## Work to complete
Beginning with the first entry, restate the data word for word and leave out the images.
---*---
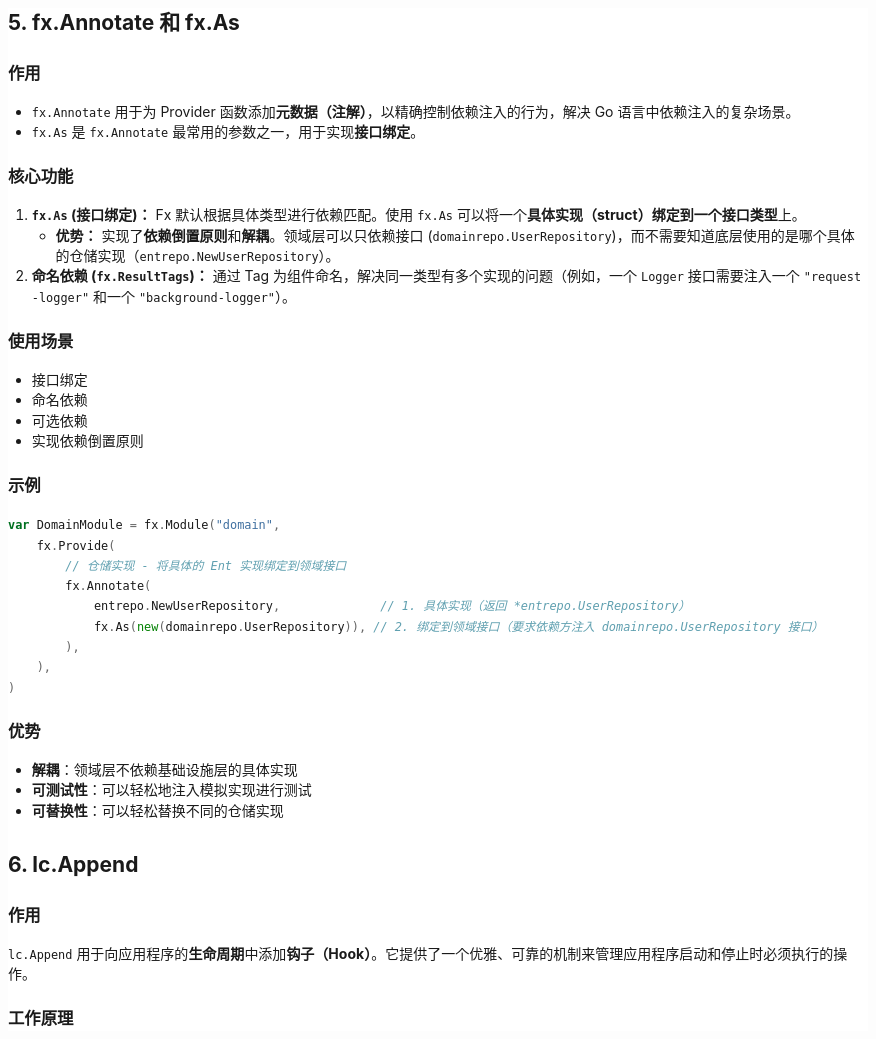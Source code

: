 ## 5. fx.Annotate 和 fx.As

### 作用

- `fx.Annotate` 用于为 Provider 函数添加**元数据（注解）**，以精确控制依赖注入的行为，解决 Go 语言中依赖注入的复杂场景。
- `fx.As` 是 `fx.Annotate` 最常用的参数之一，用于实现**接口绑定**。

### 核心功能

1. **`fx.As` (接口绑定)：** Fx 默认根据具体类型进行依赖匹配。使用 `fx.As` 可以将一个**具体实现（struct）绑定到一个接口类型**上。
   - **优势：** 实现了**依赖倒置原则**和**解耦**。领域层可以只依赖接口 (`domainrepo.UserRepository`)，而不需要知道底层使用的是哪个具体的仓储实现（`entrepo.NewUserRepository`）。
2. **命名依赖 (`fx.ResultTags`)：** 通过 Tag 为组件命名，解决同一类型有多个实现的问题（例如，一个 `Logger` 接口需要注入一个 `"request-logger"` 和一个 `"background-logger"`）。

### 使用场景

- 接口绑定
- 命名依赖
- 可选依赖
- 实现依赖倒置原则

### 示例

```go
var DomainModule = fx.Module("domain",
    fx.Provide(
        // 仓储实现 - 将具体的 Ent 实现绑定到领域接口
        fx.Annotate(
            entrepo.NewUserRepository,              // 1. 具体实现（返回 *entrepo.UserRepository）
            fx.As(new(domainrepo.UserRepository)), // 2. 绑定到领域接口（要求依赖方注入 domainrepo.UserRepository 接口）
        ),
    ),
)
```

### 优势

- **解耦**：领域层不依赖基础设施层的具体实现
- **可测试性**：可以轻松地注入模拟实现进行测试
- **可替换性**：可以轻松替换不同的仓储实现

## 6. lc.Append

### 作用

`lc.Append` 用于向应用程序的**生命周期**中添加**钩子（Hook）**。它提供了一个优雅、可靠的机制来管理应用程序启动和停止时必须执行的操作。

### 工作原理

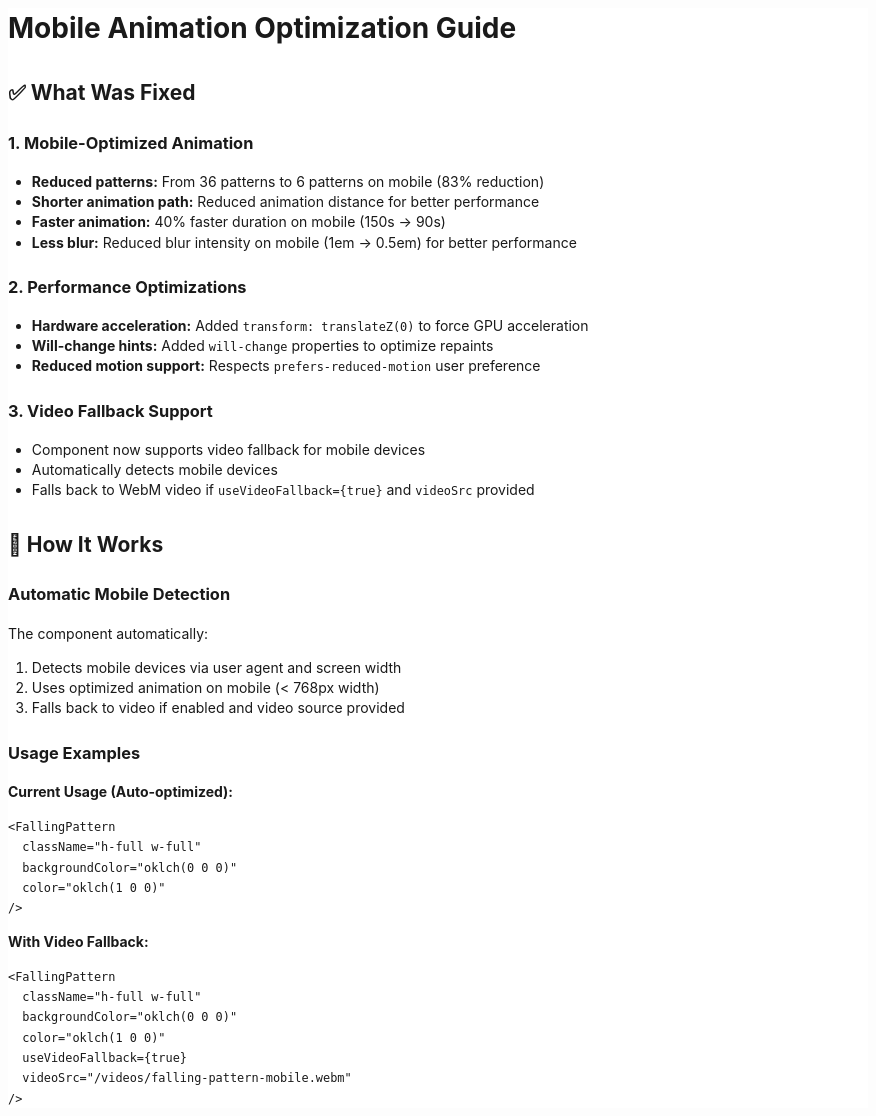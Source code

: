 # Mobile Animation Optimization Guide

## ✅ What Was Fixed

### 1. Mobile-Optimized Animation

- **Reduced patterns:** From 36 patterns to 6 patterns on mobile (83% reduction)
- **Shorter animation path:** Reduced animation distance for better performance
- **Faster animation:** 40% faster duration on mobile (150s → 90s)
- **Less blur:** Reduced blur intensity on mobile (1em → 0.5em) for better performance

### 2. Performance Optimizations

- **Hardware acceleration:** Added `transform: translateZ(0)` to force GPU acceleration
- **Will-change hints:** Added `will-change` properties to optimize repaints
- **Reduced motion support:** Respects `prefers-reduced-motion` user preference

### 3. Video Fallback Support

- Component now supports video fallback for mobile devices
- Automatically detects mobile devices
- Falls back to WebM video if `useVideoFallback={true}` and `videoSrc` provided

## 📱 How It Works

### Automatic Mobile Detection

The component automatically:

1. Detects mobile devices via user agent and screen width
2. Uses optimized animation on mobile (< 768px width)
3. Falls back to video if enabled and video source provided

### Usage Examples

**Current Usage (Auto-optimized):**

```tsx
<FallingPattern
  className="h-full w-full"
  backgroundColor="oklch(0 0 0)"
  color="oklch(1 0 0)"
/>
```

**With Video Fallback:**

```tsx
<FallingPattern
  className="h-full w-full"
  backgroundColor="oklch(0 0 0)"
  color="oklch(1 0 0)"
  useVideoFallback={true}
  videoSrc="/videos/falling-pattern-mobile.webm"
/>
```
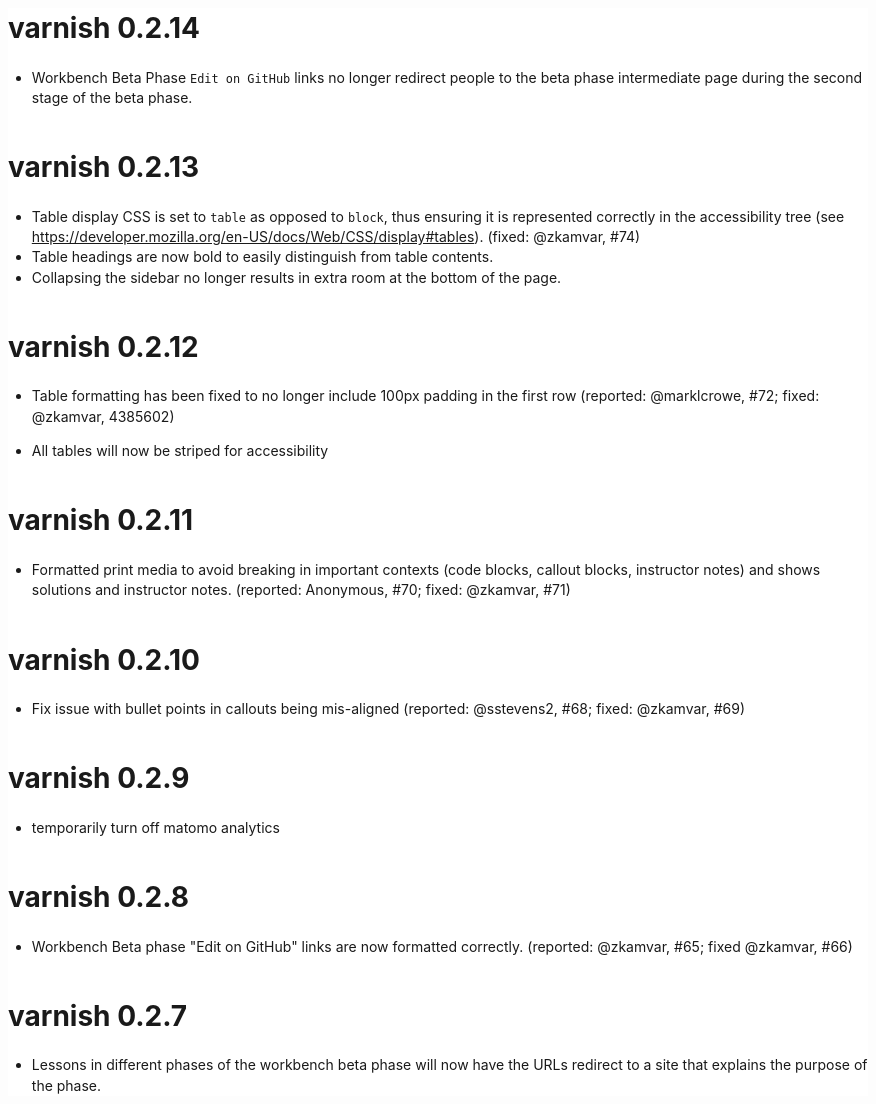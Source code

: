 # varnish 0.2.14

* Workbench Beta Phase `Edit on GitHub` links no longer redirect people to the
  beta phase intermediate page during the second stage of the beta phase.

# varnish 0.2.13

* Table display CSS is set to `table` as opposed to `block`, thus ensuring it is
  represented correctly in the accessibility tree (see 
  <https://developer.mozilla.org/en-US/docs/Web/CSS/display#tables>).
  (fixed: @zkamvar, #74)
* Table headings are now bold to easily distinguish from table contents.
* Collapsing the sidebar no longer results in extra room at the bottom of the
  page.

# varnish 0.2.12

* Table formatting has been fixed to no longer include 100px padding in the
  first row (reported: @marklcrowe, #72; fixed: @zkamvar, 4385602)
- All tables will now be striped for accessibility

# varnish 0.2.11

* Formatted print media to avoid breaking in important contexts (code blocks,
  callout blocks, instructor notes) and shows solutions and instructor notes.
  (reported: Anonymous, #70; fixed: @zkamvar, #71)

# varnish 0.2.10

* Fix issue with bullet points in callouts being mis-aligned 
  (reported: @sstevens2, #68; fixed: @zkamvar, #69)

# varnish 0.2.9

- temporarily turn off matomo analytics

# varnish 0.2.8

- Workbench Beta phase "Edit on GitHub" links are now formatted correctly.
  (reported: @zkamvar, #65; fixed @zkamvar, #66)

# varnish 0.2.7

* Lessons in different phases of the workbench beta phase will now have the URLs
  redirect to a site that explains the purpose of the phase.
---*---
## Solution for this problem
Source code

: ## 5. fx.Annotate 和 fx.As

### 作用

- `fx.Annotate` 用于为 Provider 函数添加**元数据（注解）**，以精确控制依赖注入的行为，解决 Go 语言中依赖注入的复杂场景。
- `fx.As` 是 `fx.Annotate` 最常用的参数之一，用于实现**接口绑定**。

### 核心功能

1. **`fx.As` (接口绑定)：** Fx 默认根据具体类型进行依赖匹配。使用 `fx.As` 可以将一个**具体实现（struct）绑定到一个接口类型**上。
   - **优势：** 实现了**依赖倒置原则**和**解耦**。领域层可以只依赖接口 (`domainrepo.UserRepository`)，而不需要知道底层使用的是哪个具体的仓储实现（`entrepo.NewUserRepository`）。
2. **命名依赖 (`fx.ResultTags`)：** 通过 Tag 为组件命名，解决同一类型有多个实现的问题（例如，一个 `Logger` 接口需要注入一个 `"request-logger"` 和一个 `"background-logger"`）。

### 使用场景

- 接口绑定
- 命名依赖
- 可选依赖
- 实现依赖倒置原则

### 示例

```go
var DomainModule = fx.Module("domain",
    fx.Provide(
        // 仓储实现 - 将具体的 Ent 实现绑定到领域接口
        fx.Annotate(
            entrepo.NewUserRepository,              // 1. 具体实现（返回 *entrepo.UserRepository）
            fx.As(new(domainrepo.UserRepository)), // 2. 绑定到领域接口（要求依赖方注入 domainrepo.UserRepository 接口）
        ),
    ),
)
```

### 优势

- **解耦**：领域层不依赖基础设施层的具体实现
- **可测试性**：可以轻松地注入模拟实现进行测试
- **可替换性**：可以轻松替换不同的仓储实现

## 6. lc.Append

### 作用

`lc.Append` 用于向应用程序的**生命周期**中添加**钩子（Hook）**。它提供了一个优雅、可靠的机制来管理应用程序启动和停止时必须执行的操作。

### 工作原理

Source code

: # Mobile Animation Optimization Guide

## ✅ What Was Fixed

### 1. Mobile-Optimized Animation

- **Reduced patterns:** From 36 patterns to 6 patterns on mobile (83% reduction)
- **Shorter animation path:** Reduced animation distance for better performance
- **Faster animation:** 40% faster duration on mobile (150s → 90s)
- **Less blur:** Reduced blur intensity on mobile (1em → 0.5em) for better performance

### 2. Performance Optimizations

- **Hardware acceleration:** Added `transform: translateZ(0)` to force GPU acceleration
- **Will-change hints:** Added `will-change` properties to optimize repaints
- **Reduced motion support:** Respects `prefers-reduced-motion` user preference

### 3. Video Fallback Support

- Component now supports video fallback for mobile devices
- Automatically detects mobile devices
- Falls back to WebM video if `useVideoFallback={true}` and `videoSrc` provided

## 📱 How It Works

### Automatic Mobile Detection

The component automatically:

1. Detects mobile devices via user agent and screen width
2. Uses optimized animation on mobile (< 768px width)
3. Falls back to video if enabled and video source provided

### Usage Examples

**Current Usage (Auto-optimized):**

```tsx
<FallingPattern
  className="h-full w-full"
  backgroundColor="oklch(0 0 0)"
  color="oklch(1 0 0)"
/>
```

**With Video Fallback:**

```tsx
<FallingPattern
  className="h-full w-full"
  backgroundColor="oklch(0 0 0)"
  color="oklch(1 0 0)"
  useVideoFallback={true}
  videoSrc="/videos/falling-pattern-mobile.webm"
/>
```
Source code

: # varnish 0.2.14

* Workbench Beta Phase `Edit on GitHub` links no longer redirect people to the
  beta phase intermediate page during the second stage of the beta phase.

# varnish 0.2.13

* Table display CSS is set to `table` as opposed to `block`, thus ensuring it is
  represented correctly in the accessibility tree (see 
  <https://developer.mozilla.org/en-US/docs/Web/CSS/display#tables>).
  (fixed: @zkamvar, #74)
* Table headings are now bold to easily distinguish from table contents.
* Collapsing the sidebar no longer results in extra room at the bottom of the
  page.

# varnish 0.2.12

* Table formatting has been fixed to no longer include 100px padding in the
  first row (reported: @marklcrowe, #72; fixed: @zkamvar, 4385602)
- All tables will now be striped for accessibility

# varnish 0.2.11

* Formatted print media to avoid breaking in important contexts (code blocks,
  callout blocks, instructor notes) and shows solutions and instructor notes.
  (reported: Anonymous, #70; fixed: @zkamvar, #71)

# varnish 0.2.10

* Fix issue with bullet points in callouts being mis-aligned 
  (reported: @sstevens2, #68; fixed: @zkamvar, #69)

# varnish 0.2.9

- temporarily turn off matomo analytics

# varnish 0.2.8

- Workbench Beta phase "Edit on GitHub" links are now formatted correctly.
  (reported: @zkamvar, #65; fixed @zkamvar, #66)

# varnish 0.2.7

* Lessons in different phases of the workbench beta phase will now have the URLs
  redirect to a site that explains the purpose of the phase.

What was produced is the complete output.